Copy every record verbatim. Leave the pictures out.

"""

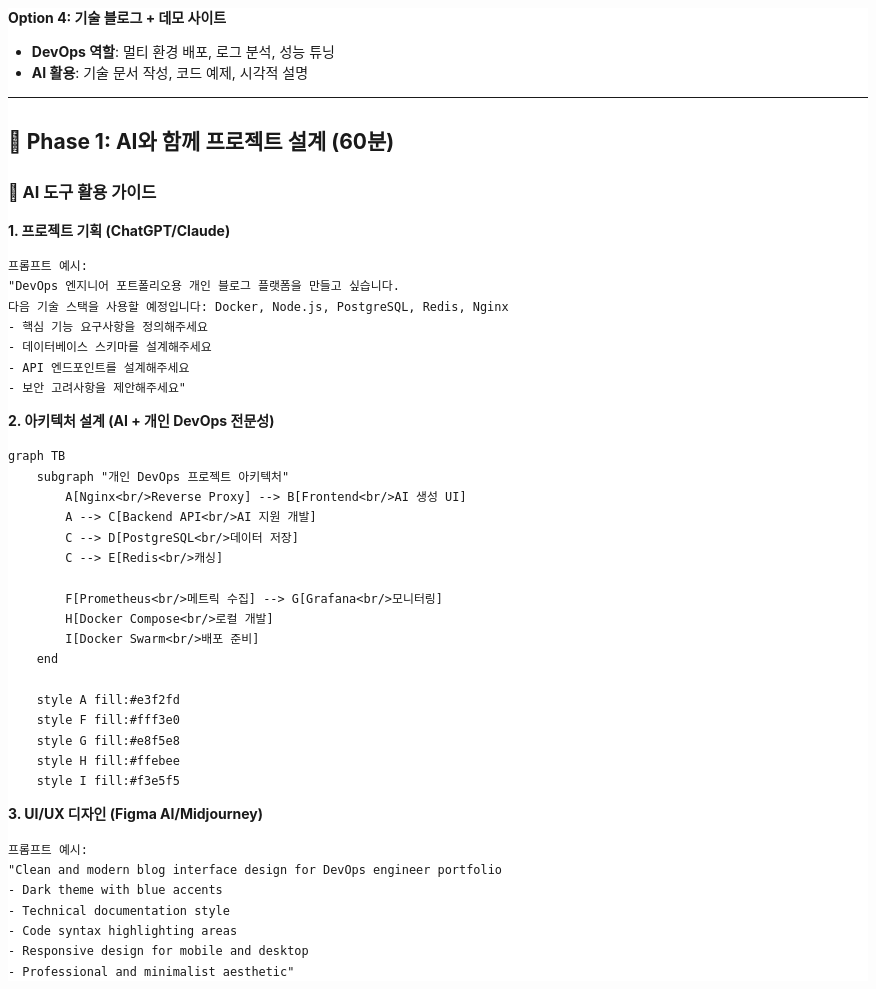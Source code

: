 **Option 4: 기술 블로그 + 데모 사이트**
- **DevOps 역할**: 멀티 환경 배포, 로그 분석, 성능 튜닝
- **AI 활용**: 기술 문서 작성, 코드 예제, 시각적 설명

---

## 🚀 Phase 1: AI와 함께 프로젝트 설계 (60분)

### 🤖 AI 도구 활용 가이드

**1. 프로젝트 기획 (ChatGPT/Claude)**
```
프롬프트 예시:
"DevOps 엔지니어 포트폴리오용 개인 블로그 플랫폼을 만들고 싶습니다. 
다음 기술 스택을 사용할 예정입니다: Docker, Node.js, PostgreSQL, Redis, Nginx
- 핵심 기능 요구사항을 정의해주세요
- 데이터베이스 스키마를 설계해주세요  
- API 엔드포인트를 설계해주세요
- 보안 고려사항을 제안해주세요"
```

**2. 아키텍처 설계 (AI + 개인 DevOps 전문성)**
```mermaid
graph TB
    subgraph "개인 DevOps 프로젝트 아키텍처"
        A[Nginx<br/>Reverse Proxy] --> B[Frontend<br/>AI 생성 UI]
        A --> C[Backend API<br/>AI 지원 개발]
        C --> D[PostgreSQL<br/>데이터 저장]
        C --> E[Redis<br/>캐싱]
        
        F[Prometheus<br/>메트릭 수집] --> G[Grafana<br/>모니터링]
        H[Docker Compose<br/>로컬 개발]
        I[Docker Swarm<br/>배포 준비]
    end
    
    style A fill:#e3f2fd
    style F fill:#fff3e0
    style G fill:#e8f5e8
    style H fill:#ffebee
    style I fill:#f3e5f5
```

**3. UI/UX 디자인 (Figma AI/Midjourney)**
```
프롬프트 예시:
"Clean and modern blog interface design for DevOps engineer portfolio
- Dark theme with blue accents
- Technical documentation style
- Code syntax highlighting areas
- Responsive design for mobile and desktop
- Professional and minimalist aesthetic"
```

"""

* [RESULT BELOW]
Source code

: **Option 4: 기술 블로그 + 데모 사이트**
- **DevOps 역할**: 멀티 환경 배포, 로그 분석, 성능 튜닝
- **AI 활용**: 기술 문서 작성, 코드 예제, 시각적 설명

---

## 🚀 Phase 1: AI와 함께 프로젝트 설계 (60분)

### 🤖 AI 도구 활용 가이드

**1. 프로젝트 기획 (ChatGPT/Claude)**
```
프롬프트 예시:
"DevOps 엔지니어 포트폴리오용 개인 블로그 플랫폼을 만들고 싶습니다. 
다음 기술 스택을 사용할 예정입니다: Docker, Node.js, PostgreSQL, Redis, Nginx
- 핵심 기능 요구사항을 정의해주세요
- 데이터베이스 스키마를 설계해주세요  
- API 엔드포인트를 설계해주세요
- 보안 고려사항을 제안해주세요"
```

**2. 아키텍처 설계 (AI + 개인 DevOps 전문성)**
```mermaid
graph TB
    subgraph "개인 DevOps 프로젝트 아키텍처"
        A[Nginx<br/>Reverse Proxy] --> B[Frontend<br/>AI 생성 UI]
        A --> C[Backend API<br/>AI 지원 개발]
        C --> D[PostgreSQL<br/>데이터 저장]
        C --> E[Redis<br/>캐싱]
        
        F[Prometheus<br/>메트릭 수집] --> G[Grafana<br/>모니터링]
        H[Docker Compose<br/>로컬 개발]
        I[Docker Swarm<br/>배포 준비]
    end
    
    style A fill:#e3f2fd
    style F fill:#fff3e0
    style G fill:#e8f5e8
    style H fill:#ffebee
    style I fill:#f3e5f5
```

**3. UI/UX 디자인 (Figma AI/Midjourney)**
```
프롬프트 예시:
"Clean and modern blog interface design for DevOps engineer portfolio
- Dark theme with blue accents
- Technical documentation style
- Code syntax highlighting areas
- Responsive design for mobile and desktop
- Professional and minimalist aesthetic"
```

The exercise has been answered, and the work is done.